(Collected data)
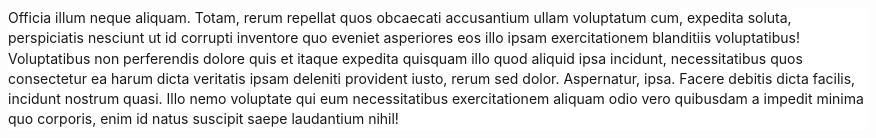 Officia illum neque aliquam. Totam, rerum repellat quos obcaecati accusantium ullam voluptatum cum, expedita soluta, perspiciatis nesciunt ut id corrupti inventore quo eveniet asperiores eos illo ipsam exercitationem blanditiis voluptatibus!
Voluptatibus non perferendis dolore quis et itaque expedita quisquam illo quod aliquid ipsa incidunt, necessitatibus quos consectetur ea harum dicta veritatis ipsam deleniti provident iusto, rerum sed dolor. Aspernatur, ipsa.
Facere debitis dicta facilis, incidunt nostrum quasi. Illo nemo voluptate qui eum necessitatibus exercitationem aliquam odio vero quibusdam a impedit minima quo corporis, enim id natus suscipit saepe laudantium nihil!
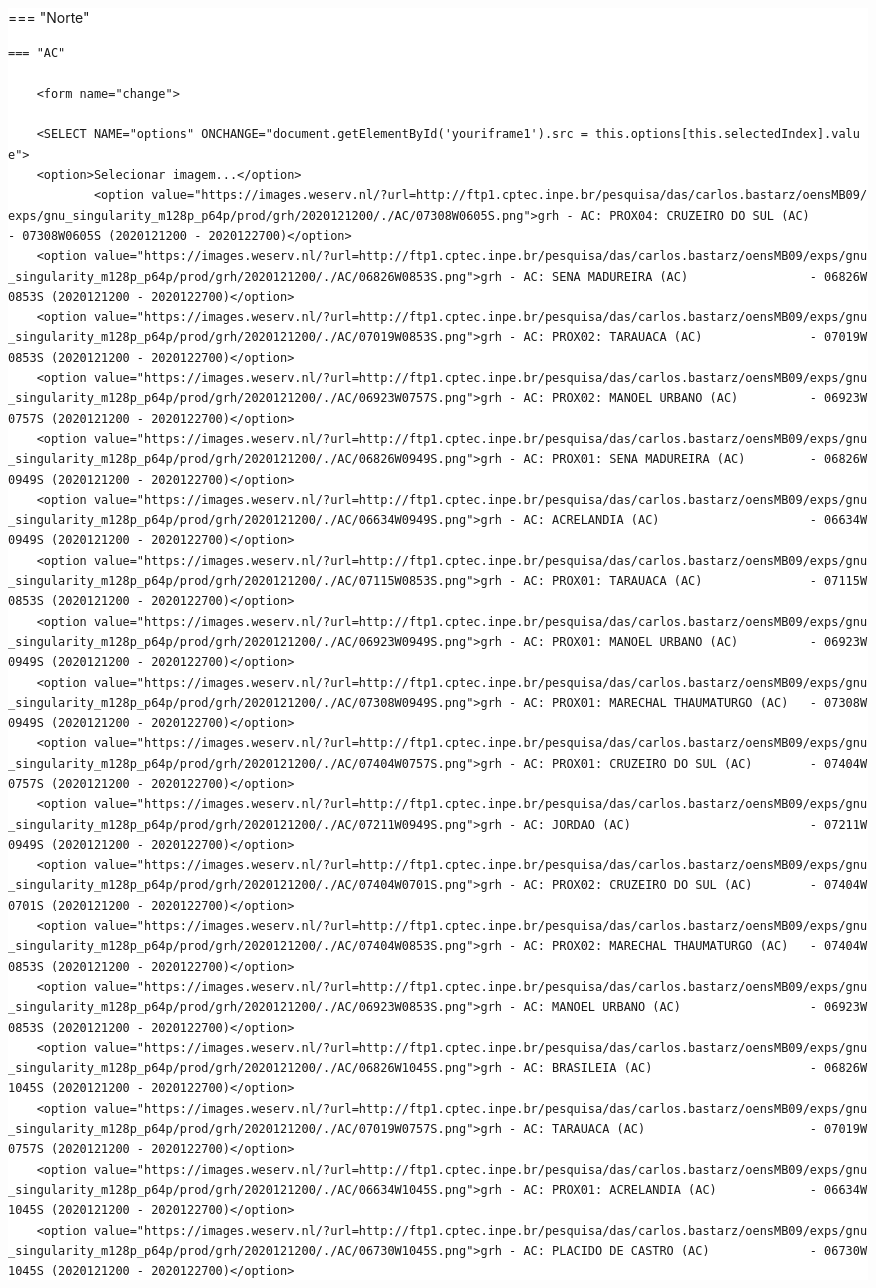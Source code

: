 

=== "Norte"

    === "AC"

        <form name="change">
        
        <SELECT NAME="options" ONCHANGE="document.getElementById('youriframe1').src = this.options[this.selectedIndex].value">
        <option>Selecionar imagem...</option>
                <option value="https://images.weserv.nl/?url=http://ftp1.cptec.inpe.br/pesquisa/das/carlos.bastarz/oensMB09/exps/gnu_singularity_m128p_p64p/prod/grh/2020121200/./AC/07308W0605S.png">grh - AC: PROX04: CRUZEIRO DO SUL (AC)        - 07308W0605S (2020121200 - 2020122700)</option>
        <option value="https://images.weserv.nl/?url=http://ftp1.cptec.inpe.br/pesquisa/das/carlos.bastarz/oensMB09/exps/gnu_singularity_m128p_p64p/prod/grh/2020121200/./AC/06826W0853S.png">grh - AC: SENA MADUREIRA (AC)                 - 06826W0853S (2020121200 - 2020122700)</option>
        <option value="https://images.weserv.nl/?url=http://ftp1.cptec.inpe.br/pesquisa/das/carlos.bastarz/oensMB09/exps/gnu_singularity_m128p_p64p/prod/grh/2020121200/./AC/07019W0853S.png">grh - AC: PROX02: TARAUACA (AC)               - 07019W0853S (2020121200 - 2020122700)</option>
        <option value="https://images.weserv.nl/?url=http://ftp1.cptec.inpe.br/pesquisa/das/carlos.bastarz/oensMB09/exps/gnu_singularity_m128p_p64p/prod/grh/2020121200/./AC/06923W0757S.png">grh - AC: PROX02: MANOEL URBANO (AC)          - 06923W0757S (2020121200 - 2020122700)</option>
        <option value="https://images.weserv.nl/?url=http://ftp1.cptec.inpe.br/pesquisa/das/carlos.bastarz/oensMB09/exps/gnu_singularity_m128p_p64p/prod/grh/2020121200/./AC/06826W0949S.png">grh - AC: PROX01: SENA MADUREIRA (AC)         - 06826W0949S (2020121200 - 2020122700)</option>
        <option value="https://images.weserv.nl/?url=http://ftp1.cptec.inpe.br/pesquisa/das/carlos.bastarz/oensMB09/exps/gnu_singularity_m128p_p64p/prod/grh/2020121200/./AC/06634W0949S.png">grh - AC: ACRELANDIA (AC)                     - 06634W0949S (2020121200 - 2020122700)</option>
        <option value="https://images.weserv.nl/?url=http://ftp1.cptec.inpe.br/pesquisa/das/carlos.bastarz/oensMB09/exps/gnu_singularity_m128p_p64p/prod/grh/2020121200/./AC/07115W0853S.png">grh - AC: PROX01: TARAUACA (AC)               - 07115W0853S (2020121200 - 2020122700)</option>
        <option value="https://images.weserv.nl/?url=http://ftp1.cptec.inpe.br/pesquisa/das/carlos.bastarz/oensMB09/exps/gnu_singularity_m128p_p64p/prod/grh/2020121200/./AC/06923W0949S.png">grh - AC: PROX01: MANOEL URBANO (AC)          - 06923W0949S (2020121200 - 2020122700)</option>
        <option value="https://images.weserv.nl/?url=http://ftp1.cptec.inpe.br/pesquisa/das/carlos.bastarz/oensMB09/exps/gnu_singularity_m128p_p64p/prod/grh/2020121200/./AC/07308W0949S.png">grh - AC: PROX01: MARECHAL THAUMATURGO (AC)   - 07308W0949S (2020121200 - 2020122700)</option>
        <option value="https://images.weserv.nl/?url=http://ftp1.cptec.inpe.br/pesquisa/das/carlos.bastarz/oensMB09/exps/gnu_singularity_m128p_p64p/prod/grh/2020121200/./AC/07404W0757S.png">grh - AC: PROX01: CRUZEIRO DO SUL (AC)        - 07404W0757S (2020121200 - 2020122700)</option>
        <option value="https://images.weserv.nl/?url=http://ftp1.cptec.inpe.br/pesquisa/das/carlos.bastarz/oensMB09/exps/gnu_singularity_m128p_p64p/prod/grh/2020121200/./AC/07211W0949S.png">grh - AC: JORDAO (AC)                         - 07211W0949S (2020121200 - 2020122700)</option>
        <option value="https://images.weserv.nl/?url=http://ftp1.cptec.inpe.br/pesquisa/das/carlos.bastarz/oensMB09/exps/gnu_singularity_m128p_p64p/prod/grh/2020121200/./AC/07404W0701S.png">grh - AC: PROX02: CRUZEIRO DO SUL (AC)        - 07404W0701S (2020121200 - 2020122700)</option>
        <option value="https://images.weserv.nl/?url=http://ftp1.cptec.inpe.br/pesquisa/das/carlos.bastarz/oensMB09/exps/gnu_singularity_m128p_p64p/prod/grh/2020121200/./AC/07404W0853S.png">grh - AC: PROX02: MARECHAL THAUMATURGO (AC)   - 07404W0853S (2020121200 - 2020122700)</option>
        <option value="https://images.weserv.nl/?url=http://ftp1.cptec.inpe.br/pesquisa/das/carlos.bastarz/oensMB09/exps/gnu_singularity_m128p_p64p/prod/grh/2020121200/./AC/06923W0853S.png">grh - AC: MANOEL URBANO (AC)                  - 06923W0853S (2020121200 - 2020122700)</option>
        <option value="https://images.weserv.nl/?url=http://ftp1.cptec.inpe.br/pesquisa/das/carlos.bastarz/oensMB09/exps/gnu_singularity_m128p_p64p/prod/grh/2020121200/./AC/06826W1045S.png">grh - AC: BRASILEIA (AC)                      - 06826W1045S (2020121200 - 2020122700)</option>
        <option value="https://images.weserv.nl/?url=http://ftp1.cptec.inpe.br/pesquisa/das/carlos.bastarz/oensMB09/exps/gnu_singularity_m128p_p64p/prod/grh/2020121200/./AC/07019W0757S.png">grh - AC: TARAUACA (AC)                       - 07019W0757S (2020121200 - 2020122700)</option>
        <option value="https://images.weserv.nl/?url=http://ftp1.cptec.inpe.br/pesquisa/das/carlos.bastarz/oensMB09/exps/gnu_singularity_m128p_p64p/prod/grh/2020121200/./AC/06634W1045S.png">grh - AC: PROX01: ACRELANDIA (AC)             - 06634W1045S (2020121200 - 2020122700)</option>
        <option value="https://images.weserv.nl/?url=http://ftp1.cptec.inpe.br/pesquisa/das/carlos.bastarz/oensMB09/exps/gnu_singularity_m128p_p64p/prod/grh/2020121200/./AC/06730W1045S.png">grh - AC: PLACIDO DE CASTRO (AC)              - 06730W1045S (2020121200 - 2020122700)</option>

_Problem to work on_
The expected output is an exact copy of the lines from the top of the data above through the line containing "06923W0757S (2020121200 - 2020122700)</option>", both included, with every picture omitted.

_Task output_
 Officia illum neque aliquam. Totam, rerum repellat quos obcaecati accusantium ullam voluptatum cum, expedita soluta, perspiciatis nesciunt ut id corrupti inventore quo eveniet asperiores eos illo ipsam exercitationem blanditiis voluptatibus!
Voluptatibus non perferendis dolore quis et itaque expedita quisquam illo quod aliquid ipsa incidunt, necessitatibus quos consectetur ea harum dicta veritatis ipsam deleniti provident iusto, rerum sed dolor. Aspernatur, ipsa.
Facere debitis dicta facilis, incidunt nostrum quasi. Illo nemo voluptate qui eum necessitatibus exercitationem aliquam odio vero quibusdam a impedit minima quo corporis, enim id natus suscipit saepe laudantium nihil!
Source code

: 

=== "Norte"

    === "AC"

        <form name="change">
        
        <SELECT NAME="options" ONCHANGE="document.getElementById('youriframe1').src = this.options[this.selectedIndex].value">
        <option>Selecionar imagem...</option>
                <option value="https://images.weserv.nl/?url=http://ftp1.cptec.inpe.br/pesquisa/das/carlos.bastarz/oensMB09/exps/gnu_singularity_m128p_p64p/prod/grh/2020121200/./AC/07308W0605S.png">grh - AC: PROX04: CRUZEIRO DO SUL (AC)        - 07308W0605S (2020121200 - 2020122700)</option>
        <option value="https://images.weserv.nl/?url=http://ftp1.cptec.inpe.br/pesquisa/das/carlos.bastarz/oensMB09/exps/gnu_singularity_m128p_p64p/prod/grh/2020121200/./AC/06826W0853S.png">grh - AC: SENA MADUREIRA (AC)                 - 06826W0853S (2020121200 - 2020122700)</option>
        <option value="https://images.weserv.nl/?url=http://ftp1.cptec.inpe.br/pesquisa/das/carlos.bastarz/oensMB09/exps/gnu_singularity_m128p_p64p/prod/grh/2020121200/./AC/07019W0853S.png">grh - AC: PROX02: TARAUACA (AC)               - 07019W0853S (2020121200 - 2020122700)</option>
        <option value="https://images.weserv.nl/?url=http://ftp1.cptec.inpe.br/pesquisa/das/carlos.bastarz/oensMB09/exps/gnu_singularity_m128p_p64p/prod/grh/2020121200/./AC/06923W0757S.png">grh - AC: PROX02: MANOEL URBANO (AC)          - 06923W0757S (2020121200 - 2020122700)</option>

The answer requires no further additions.